For residents who live in Bridlewood’s 300 homes, there is talk of annexation, of changes in fire service, increased traffic due to the opening of Reading Junior High and George Ranch High School and worries about just how close the Grand Parkway project will eventually get to their homes.
“We’re worried about our quality of life,” said Anne Hoelscher, Bridlewood Estates Vice President. “We understand that things change but we really want to protect what we have out here.”
Most troubling for residents is talk of annexation by the City of Rosenberg. While discussions with city officials have been amiable and Bridlewood is not on the city’s fast track for annexation at this point, residents would prefer not to be annexed at all. They are worried about increased fees for services and what it would mean to their autonomy.

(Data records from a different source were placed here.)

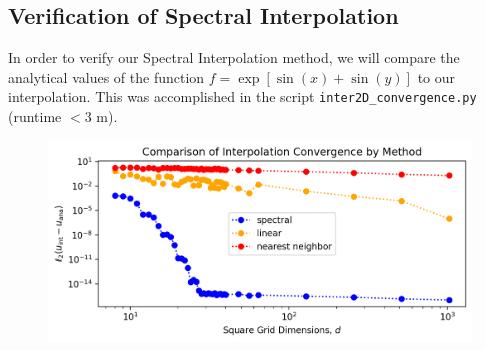 \documentclass[12pt, reqno]{amsart}
\begin{document}
\subsection{Verification of Spectral Interpolation}
In order to verify our Spectral Interpolation method, we will compare the analytical values of the function $f = \exp [ \sin(x) + \sin(y)]$ to our interpolation. This was accomplished in the script \texttt{inter2D\_convergence.py} (runtime $<3$ m).

\begin{figure}[H]
    \centering
    \includegraphics[width = 1\linewidth]{Comparison of Interpolation Convergence by Method.png}
\end{figure}
\end{document}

Rosenberg’s City Manager, Jack Hamlett, said he understands Bridlewood’s concerns but having subdivisions in unincorporated areas makes it difficult for the city’s long range planning.
“Because of extraterritorial jurisdiction, people who move into unincorporated areas have to assume that they’ll be annexed into the city at some point,” Hamlett said. “It allows us to plan for the long haul, for roads, for water needs and for the tax revenue to pay for all of those things.”

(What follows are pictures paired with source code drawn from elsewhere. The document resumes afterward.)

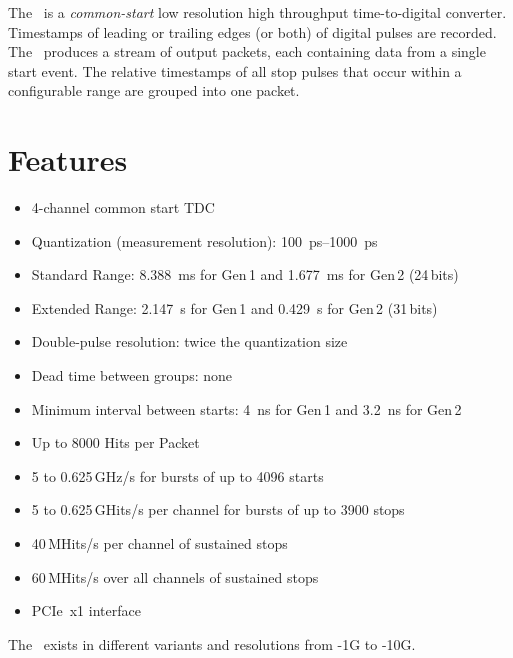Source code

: The \deviceName\ is a \emph{common-start} low resolution high throughput
time-to-digital converter.  Timestamps of leading or trailing edges (or both)
of digital pulses are recorded.  The \deviceName\ produces a stream of output
packets, each containing data from a single start event.  The relative
timestamps of all stop pulses that occur within a configurable range are
grouped into one packet.

\section{Features} \label{sec:features}
\begin{itemize}
    \item 4-channel common start TDC
    \item Quantization (measurement resolution):
        \SIrange{100}{1000}{\pico\second}
    \item Standard Range: \SI{8.388}{\milli\second} for Gen\,1 and
        \SI{1.677}{\milli\second} for Gen\,2 (24\,bits)
    \item Extended Range: \SI{2.147}{\second} for Gen\,1 and
        \SI{0.429}{\second} for Gen\,2 (31\,bits)
    \item Double-pulse resolution: twice the quantization size
    \item Dead time between groups: none
    \item Minimum interval between starts: \SI{4}{\nano\second} for Gen\,1
        and \SI{3.2}{\nano\second} for Gen\,2
    \item Up to 8000 Hits per Packet
    \item 5 to 0.625\,GHz/s for bursts of up to 4096 starts
    \item 5 to 0.625\,GHits/s per channel for bursts of up to 3900 stops
    \item 40\,MHits/s per channel of sustained stops
    \item 60\,MHits/s over all channels of sustained stops
    \item PCIe~x1 interface
\end{itemize} 

The \deviceName\ exists in different variants and resolutions from
\deviceName-1G to \deviceName-10G.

One way Bridlewood Estates has delayed annexation is to enter into a fire services agreement with the City of Rosenberg. The city had provided fire protection to unincorporated areas with funding partially reimbursed by Fort Bend County. But as costs increased, Hamlett said, it became necessary for Rosenberg to cancel that service. Bridlewood residents were also losing their fire insurance because of the distance to the nearest Rosenberg fire station. As part of the new fire service agreement, Rosenberg will build a new fire station closer to Bridlewood, which is slated to open in August of 2013.
While Bridlewood is trying to avoid annexation and what they perceive as unwanted government interference, the community has turned to a government agency, the Texas Department of Transportation, to try and get a stoplight installed at FM 762 and Berdett Road. Residents say the simple act of turning left from Berdett onto FM 762 has become a daily battle as traffic has increased due to the opening of Reading Junior High and George Ranch High School.

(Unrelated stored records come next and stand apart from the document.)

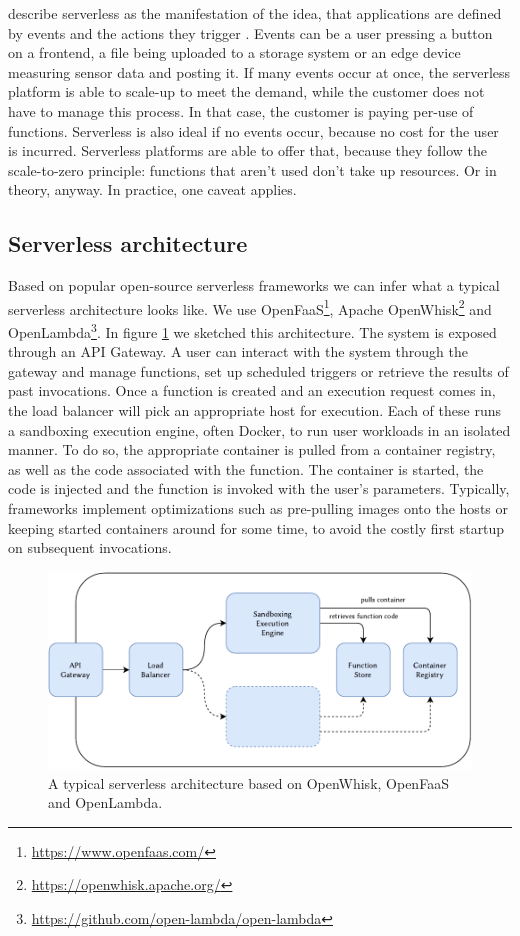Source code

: \citeauthor{McGrath2017} describe serverless as the manifestation of the idea, that applications are defined by events and the actions they trigger \cite{McGrath2017}. Events can be a user pressing a button on a frontend, a file being uploaded to a storage system or an edge device measuring sensor data and posting it. If many events occur at once, the serverless platform is able to scale-up to meet the demand, while the customer does not have to manage this process. In that case, the customer is paying per-use of functions. Serverless is also ideal if no events occur, because no cost for the user is incurred. Serverless platforms are able to offer that, because they follow the scale-to-zero principle: functions that aren't used don't take up resources. Or in theory, anyway. In practice, one caveat applies.

\subsection{Serverless architecture}

Based on popular open-source serverless frameworks we can infer what a typical serverless architecture looks like. We use OpenFaaS\footnote{\url{https://www.openfaas.com/}}, Apache OpenWhisk\footnote{\url{https://openwhisk.apache.org/}} and OpenLambda\footnote{\url{https://github.com/open-lambda/open-lambda}}. In figure \ref{fig:serverless-architecture} we sketched this architecture. The system is exposed through an API Gateway. A user can interact with the system through the gateway and manage functions, set up scheduled triggers or retrieve the results of past invocations. Once a function is created and an execution request comes in, the load balancer will pick an appropriate host for execution. Each of these runs a sandboxing execution engine, often Docker, to run user workloads in an isolated manner. To do so, the appropriate container is pulled from a container registry, as well as the code associated with the function. The container is started, the code is injected and the function is invoked with the user's parameters. Typically, frameworks implement optimizations such as pre-pulling images onto the hosts or keeping started containers around for some time, to avoid the costly first startup on subsequent invocations.

\begin{figure}
    \includegraphics{figures/ServerlessArchitecture.pdf}
    \caption{A typical serverless architecture based on OpenWhisk, OpenFaaS and OpenLambda.}
    \label{fig:serverless-architecture}
\end{figure}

“From about 7:15 to 8:15 the traffic is terrible,” said Steenbergen. “People get so frustrated that they just turn in front of oncoming traffic. It’s like they’re trying to commit suicide.”
The subdivision was successful in getting a flashing light installed at the intersection and even paid for a sheriff’s deputy to direct traffic for a short time. But residents say what they really need is a legitimate traffic light that will stop traffic on FM 762 and allow residents to safely turn left during peak morning times.
The Grand Parkway project looms as a major worry for residents as well. Segment C is a 26 mile stretch that would connect US 59 to SH 288 and would essentially wrap around Bridlewood.
“There are no new developments with Segment C right now”, said Fort Bend County Precinct 1 Commissioner, James Patterson, “This project has been challenging because nobody wants it in their backyard. We have to try and be respectful of environmental concerns like the hardwood forest and eagle’s nests and the George Observatory and neighborhoods like Bridlewood.”
For now Bridlewood residents say they are hoping to walk the line between maintaining the best of what they have and trying to compromise on the rest.
“But really,” Steenbergen said. “We’d be happiest if they just left us alone”.